- WHAT YOU SHOULD DO
An exact copy is required of every line from the one with "Step 2: Setup Hardhat and env variables ✅" through the end of the data below, and the pictures must stay out of it.
/---
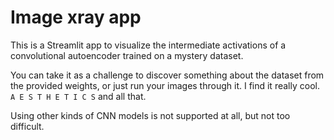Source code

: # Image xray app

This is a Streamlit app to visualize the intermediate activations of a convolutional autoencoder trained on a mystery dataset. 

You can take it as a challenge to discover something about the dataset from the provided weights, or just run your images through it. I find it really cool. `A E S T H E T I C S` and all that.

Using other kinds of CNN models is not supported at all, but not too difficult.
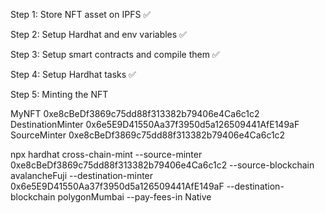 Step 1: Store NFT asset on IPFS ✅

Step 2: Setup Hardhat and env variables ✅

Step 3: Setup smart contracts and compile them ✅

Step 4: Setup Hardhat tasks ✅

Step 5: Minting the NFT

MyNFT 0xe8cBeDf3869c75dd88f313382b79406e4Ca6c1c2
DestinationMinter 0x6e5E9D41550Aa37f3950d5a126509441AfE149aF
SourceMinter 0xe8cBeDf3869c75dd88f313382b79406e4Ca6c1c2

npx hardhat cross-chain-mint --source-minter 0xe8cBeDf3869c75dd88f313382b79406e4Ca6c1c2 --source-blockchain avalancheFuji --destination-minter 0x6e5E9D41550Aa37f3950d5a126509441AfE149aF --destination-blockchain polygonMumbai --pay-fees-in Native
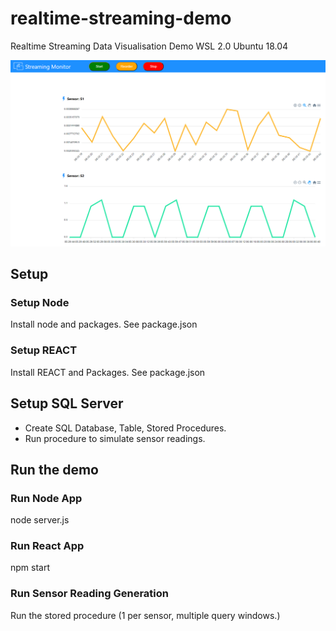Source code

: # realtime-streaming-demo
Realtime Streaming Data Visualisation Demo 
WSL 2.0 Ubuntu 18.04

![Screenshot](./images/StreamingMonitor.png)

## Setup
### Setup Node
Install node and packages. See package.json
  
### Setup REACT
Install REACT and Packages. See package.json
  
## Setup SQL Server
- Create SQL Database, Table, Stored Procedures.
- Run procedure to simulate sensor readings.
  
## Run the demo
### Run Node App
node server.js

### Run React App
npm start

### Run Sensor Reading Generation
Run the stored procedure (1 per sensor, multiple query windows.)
\---
- ANSWER SECTION
Step 2: Setup Hardhat and env variables ✅

Step 3: Setup smart contracts and compile them ✅

Step 4: Setup Hardhat tasks ✅

Step 5: Minting the NFT

MyNFT 0xe8cBeDf3869c75dd88f313382b79406e4Ca6c1c2
DestinationMinter 0x6e5E9D41550Aa37f3950d5a126509441AfE149aF
SourceMinter 0xe8cBeDf3869c75dd88f313382b79406e4Ca6c1c2

npx hardhat cross-chain-mint --source-minter 0xe8cBeDf3869c75dd88f313382b79406e4Ca6c1c2 --source-blockchain avalancheFuji --destination-minter 0x6e5E9D41550Aa37f3950d5a126509441AfE149aF --destination-blockchain polygonMumbai --pay-fees-in Native
Source code

: # realtime-streaming-demo
Realtime Streaming Data Visualisation Demo 
WSL 2.0 Ubuntu 18.04

![Screenshot](./images/StreamingMonitor.png)

## Setup
### Setup Node
Install node and packages. See package.json
  
### Setup REACT
Install REACT and Packages. See package.json
  
## Setup SQL Server
- Create SQL Database, Table, Stored Procedures.
- Run procedure to simulate sensor readings.
  
## Run the demo
### Run Node App
node server.js

### Run React App
npm start

### Run Sensor Reading Generation
Run the stored procedure (1 per sensor, multiple query windows.)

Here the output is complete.